What do you guys think.
**********Gator************


----------



## Harvey Melvin Richards (Dec 4, 2013)

If you post your photos on the internet, I think you can kind of expect to see them all over the place. Google yourself and see what obscure info comes up about yourself.


----------



## ScrapMetal (Dec 4, 2013)

It's just "the nature of the beast" I'm afraid.  I have run across some of my own pics on google images.  It doesn't make me mad but it is kind of creepy.

-Ron


----------



## d4xycrq (Dec 4, 2013)

Grumpy,

What website is using your pictures?  Are you sure the search engine hasn't found your own Photobucket page, or equivalent?  Just curious.

Ray


----------



## Dave Smith (Dec 4, 2013)

I did the same thing on trying to locate information on my rarer machines--they were just in front of me--it did surprise me but now I know that others looking for more pictures and information have mine to help them out---it did show me that if you post a picture then your information better be correct---and a messy shop will be seen by all !!!!!!----Dave------SCARRY   anic:


----------



## Grumpy Gator (Dec 4, 2013)

Ray,
My friends call me Gator, grumpy is just my dispostion.

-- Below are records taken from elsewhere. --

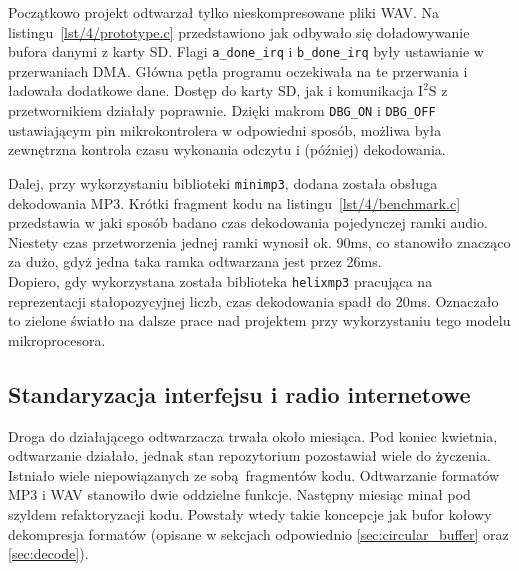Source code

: \documentclass[12pt]{report}
\newcommand{\isqs}{$\text{I}^{2}\text{S}$}
\newcommand{\lstfile}[3]{
	\noindent
	\hspace{0.1\linewidth}
	\begin{minipage}{0.8\linewidth}
		
	\end{minipage}
	\vspace{0.3cm}
}
\begin{document}
			\lstfile{c}{Realizacja podstawowego ładowania bufora}{lst/4/prototype.c}
			
			Początkowo projekt odtwarzał tylko nieskompresowane pliki WAV. Na listingu~\ref{lst/4/prototype.c} przedstawiono jak odbywało się doładowywanie bufora danymi z karty SD. Flagi \lstinline|a_done_irq| i \lstinline|b_done_irq| były ustawianie w przerwaniach DMA. Główna pętla programu oczekiwała na te przerwania i ładowała dodatkowe dane. Dostęp do karty SD, jak i komunikacja \isqs{} z przetwornikiem działały poprawnie. Dzięki makrom \lstinline|DBG_ON| i \lstinline|DBG_OFF| ustawiającym pin mikrokontrolera w odpowiedni sposób, możliwa była zewnętrzna kontrola czasu wykonania odczytu i (później) dekodowania.
			
			\lstfile{c}{Pomiar czasu dekodowania ramki MP3}{lst/4/benchmark.c}
			
			Dalej, przy wykorzystaniu biblioteki \lstinline|minimp3|\textsuperscript{\cite{minimp3}}, dodana została obsługa dekodowania MP3. Krótki fragment kodu na listingu~\ref{lst/4/benchmark.c} przedstawia w jaki sposób badano czas dekodowania pojedynczej ramki audio. Niestety czas przetworzenia jednej ramki wynosił ok. 90ms, co stanowiło znacząco za dużo, gdyż jedna taka ramka odtwarzana jest przez 26ms.
			$ $\\
			
			Dopiero, gdy wykorzystana została biblioteka \lstinline|helixmp3| pracująca na reprezentacji stałopozycyjnej liczb, czas dekodowania spadł do 20ms. Oznaczało to zielone światło na dalsze prace nad projektem przy wykorzystaniu tego modelu mikroprocesora.
			
		\subsection{Standaryzacja interfejsu i radio internetowe}
			Droga do działającego odtwarzacza trwała około miesiąca. Pod koniec kwietnia, odtwarzanie działało, jednak stan repozytorium pozostawiał wiele do życzenia. Istniało wiele niepowiązanych ze sobą fragmentów kodu. Odtwarzanie formatów MP3 i WAV stanowiło dwie oddzielne funkcje. Następny miesiąc minał pod szyldem refaktoryzacji kodu. Powstały wtedy takie koncepcje jak bufor kołowy dekompresja formatów (opisane w sekcjach odpowiednio \ref{sec:circular_buffer} oraz \ref{sec:decode}).
			$ $\\
			
\end{document}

I don't use Photobucket.
I was using Bing search and clicked on Images.
The pictures are from another site I joined befor this this one was started.
I will say in six years of looking I have never found another like mine.
***************Go Figure************G**************


----------



## Gary Max (Dec 4, 2013)

Easy answer-------- there's not a whole lot you can do about it. I have pics stolen from my web site often----- if I was rich and had a lot of time---- maybe.


----------



## richl (Dec 4, 2013)

Many sites have in their terms say that they have rights to all data uploaded to their site, many site owners are strict as to letting out this info, others not so. Look at the terms of service for google, facebook, aol, tweeter... name your poison here.... be proud someone thought your photos good enough to go into a search tag ). Thinkwhat people are doing to themselves when they post every intimate detail of their life online... oh boy it will follow them around for the rest of their life

rich


----------



## itsme_Bernie (Dec 4, 2013)

I know it feels weird, but I doubt there is a legal recourse.  But I agree that they really should have extended the courtesy of telling you, or at least mention you as the owner and original poster.  



Bernie


----------